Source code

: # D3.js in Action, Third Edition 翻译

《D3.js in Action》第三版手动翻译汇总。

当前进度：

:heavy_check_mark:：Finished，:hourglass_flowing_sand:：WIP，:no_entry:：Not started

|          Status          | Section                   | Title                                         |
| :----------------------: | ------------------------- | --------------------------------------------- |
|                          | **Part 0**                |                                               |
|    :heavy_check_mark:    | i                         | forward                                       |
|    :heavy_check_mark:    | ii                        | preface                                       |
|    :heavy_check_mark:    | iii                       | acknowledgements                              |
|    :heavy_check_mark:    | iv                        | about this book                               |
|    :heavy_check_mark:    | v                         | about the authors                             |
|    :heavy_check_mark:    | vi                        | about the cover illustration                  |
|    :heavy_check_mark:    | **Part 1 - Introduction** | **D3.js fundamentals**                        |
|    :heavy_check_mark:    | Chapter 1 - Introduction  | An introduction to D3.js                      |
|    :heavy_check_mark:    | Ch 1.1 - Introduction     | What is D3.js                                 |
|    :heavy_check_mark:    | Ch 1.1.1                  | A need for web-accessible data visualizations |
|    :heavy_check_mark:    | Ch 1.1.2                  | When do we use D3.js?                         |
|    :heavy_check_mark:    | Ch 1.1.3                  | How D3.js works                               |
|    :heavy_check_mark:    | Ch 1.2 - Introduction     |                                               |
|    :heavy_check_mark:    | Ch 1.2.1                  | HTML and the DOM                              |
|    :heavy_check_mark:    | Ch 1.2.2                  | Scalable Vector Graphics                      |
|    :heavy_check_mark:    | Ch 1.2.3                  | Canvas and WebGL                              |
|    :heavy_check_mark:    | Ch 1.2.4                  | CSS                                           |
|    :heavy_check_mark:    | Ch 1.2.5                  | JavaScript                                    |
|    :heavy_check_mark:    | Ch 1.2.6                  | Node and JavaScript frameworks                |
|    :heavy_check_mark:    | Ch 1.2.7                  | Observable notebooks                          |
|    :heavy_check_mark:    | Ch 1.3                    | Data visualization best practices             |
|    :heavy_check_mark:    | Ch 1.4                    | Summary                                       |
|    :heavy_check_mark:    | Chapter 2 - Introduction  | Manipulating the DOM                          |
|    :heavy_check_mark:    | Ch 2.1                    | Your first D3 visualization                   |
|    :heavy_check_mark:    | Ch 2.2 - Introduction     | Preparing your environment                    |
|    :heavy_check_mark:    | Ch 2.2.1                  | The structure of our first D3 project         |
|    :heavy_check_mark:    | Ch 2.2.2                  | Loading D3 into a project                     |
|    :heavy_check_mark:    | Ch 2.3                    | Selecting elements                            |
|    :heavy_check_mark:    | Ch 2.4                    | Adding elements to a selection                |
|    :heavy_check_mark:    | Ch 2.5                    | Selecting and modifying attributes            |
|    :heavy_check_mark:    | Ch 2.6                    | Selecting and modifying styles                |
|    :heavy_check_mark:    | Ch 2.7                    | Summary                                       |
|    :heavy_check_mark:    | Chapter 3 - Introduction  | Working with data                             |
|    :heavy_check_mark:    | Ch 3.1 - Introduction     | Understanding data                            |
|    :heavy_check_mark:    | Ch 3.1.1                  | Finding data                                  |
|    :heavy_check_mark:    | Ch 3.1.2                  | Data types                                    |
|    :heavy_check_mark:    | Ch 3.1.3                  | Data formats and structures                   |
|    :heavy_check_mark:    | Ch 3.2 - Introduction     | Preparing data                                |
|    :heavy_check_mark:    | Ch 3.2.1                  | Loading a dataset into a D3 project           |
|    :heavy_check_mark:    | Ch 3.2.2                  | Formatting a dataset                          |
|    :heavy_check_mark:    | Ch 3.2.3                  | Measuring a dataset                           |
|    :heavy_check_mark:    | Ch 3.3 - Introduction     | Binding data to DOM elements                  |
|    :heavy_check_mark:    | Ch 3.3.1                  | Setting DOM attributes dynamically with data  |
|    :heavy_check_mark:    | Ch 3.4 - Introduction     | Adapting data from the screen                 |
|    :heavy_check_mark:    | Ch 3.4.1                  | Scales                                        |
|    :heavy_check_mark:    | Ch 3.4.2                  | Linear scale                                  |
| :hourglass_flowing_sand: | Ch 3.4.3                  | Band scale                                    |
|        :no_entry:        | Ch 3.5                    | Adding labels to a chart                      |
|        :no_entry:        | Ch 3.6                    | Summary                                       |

####################

_WHAT IS NEEDED_
Reproduce the whole listing, exactly.

_ANSWER AREA_
Source code

: # D3.js in Action, Third Edition 翻译

《D3.js in Action》第三版手动翻译汇总。

当前进度：

:heavy_check_mark:：Finished，:hourglass_flowing_sand:：WIP，:no_entry:：Not started

|          Status          | Section                   | Title                                         |
| :----------------------: | ------------------------- | --------------------------------------------- |
|                          | **Part 0**                |                                               |
|    :heavy_check_mark:    | i                         | forward                                       |
|    :heavy_check_mark:    | ii                        | preface                                       |
|    :heavy_check_mark:    | iii                       | acknowledgements                              |
|    :heavy_check_mark:    | iv                        | about this book                               |
|    :heavy_check_mark:    | v                         | about the authors                             |
|    :heavy_check_mark:    | vi                        | about the cover illustration                  |
|    :heavy_check_mark:    | **Part 1 - Introduction** | **D3.js fundamentals**                        |
|    :heavy_check_mark:    | Chapter 1 - Introduction  | An introduction to D3.js                      |
|    :heavy_check_mark:    | Ch 1.1 - Introduction     | What is D3.js                                 |
|    :heavy_check_mark:    | Ch 1.1.1                  | A need for web-accessible data visualizations |
|    :heavy_check_mark:    | Ch 1.1.2                  | When do we use D3.js?                         |
|    :heavy_check_mark:    | Ch 1.1.3                  | How D3.js works                               |
|    :heavy_check_mark:    | Ch 1.2 - Introduction     |                                               |
|    :heavy_check_mark:    | Ch 1.2.1                  | HTML and the DOM                              |
|    :heavy_check_mark:    | Ch 1.2.2                  | Scalable Vector Graphics                      |
|    :heavy_check_mark:    | Ch 1.2.3                  | Canvas and WebGL                              |
|    :heavy_check_mark:    | Ch 1.2.4                  | CSS                                           |
|    :heavy_check_mark:    | Ch 1.2.5                  | JavaScript                                    |
|    :heavy_check_mark:    | Ch 1.2.6                  | Node and JavaScript frameworks                |
|    :heavy_check_mark:    | Ch 1.2.7                  | Observable notebooks                          |
|    :heavy_check_mark:    | Ch 1.3                    | Data visualization best practices             |
|    :heavy_check_mark:    | Ch 1.4                    | Summary                                       |
|    :heavy_check_mark:    | Chapter 2 - Introduction  | Manipulating the DOM                          |
|    :heavy_check_mark:    | Ch 2.1                    | Your first D3 visualization                   |
|    :heavy_check_mark:    | Ch 2.2 - Introduction     | Preparing your environment                    |
|    :heavy_check_mark:    | Ch 2.2.1                  | The structure of our first D3 project         |
|    :heavy_check_mark:    | Ch 2.2.2                  | Loading D3 into a project                     |
|    :heavy_check_mark:    | Ch 2.3                    | Selecting elements                            |
|    :heavy_check_mark:    | Ch 2.4                    | Adding elements to a selection                |
|    :heavy_check_mark:    | Ch 2.5                    | Selecting and modifying attributes            |
|    :heavy_check_mark:    | Ch 2.6                    | Selecting and modifying styles                |
|    :heavy_check_mark:    | Ch 2.7                    | Summary                                       |
|    :heavy_check_mark:    | Chapter 3 - Introduction  | Working with data                             |
|    :heavy_check_mark:    | Ch 3.1 - Introduction     | Understanding data                            |
|    :heavy_check_mark:    | Ch 3.1.1                  | Finding data                                  |
|    :heavy_check_mark:    | Ch 3.1.2                  | Data types                                    |
|    :heavy_check_mark:    | Ch 3.1.3                  | Data formats and structures                   |
|    :heavy_check_mark:    | Ch 3.2 - Introduction     | Preparing data                                |
|    :heavy_check_mark:    | Ch 3.2.1                  | Loading a dataset into a D3 project           |
|    :heavy_check_mark:    | Ch 3.2.2                  | Formatting a dataset                          |
|    :heavy_check_mark:    | Ch 3.2.3                  | Measuring a dataset                           |
|    :heavy_check_mark:    | Ch 3.3 - Introduction     | Binding data to DOM elements                  |
|    :heavy_check_mark:    | Ch 3.3.1                  | Setting DOM attributes dynamically with data  |
|    :heavy_check_mark:    | Ch 3.4 - Introduction     | Adapting data from the screen                 |
|    :heavy_check_mark:    | Ch 3.4.1                  | Scales                                        |
|    :heavy_check_mark:    | Ch 3.4.2                  | Linear scale                                  |
| :hourglass_flowing_sand: | Ch 3.4.3                  | Band scale                                    |
|        :no_entry:        | Ch 3.5                    | Adding labels to a chart                      |
|        :no_entry:        | Ch 3.6                    | Summary                                       |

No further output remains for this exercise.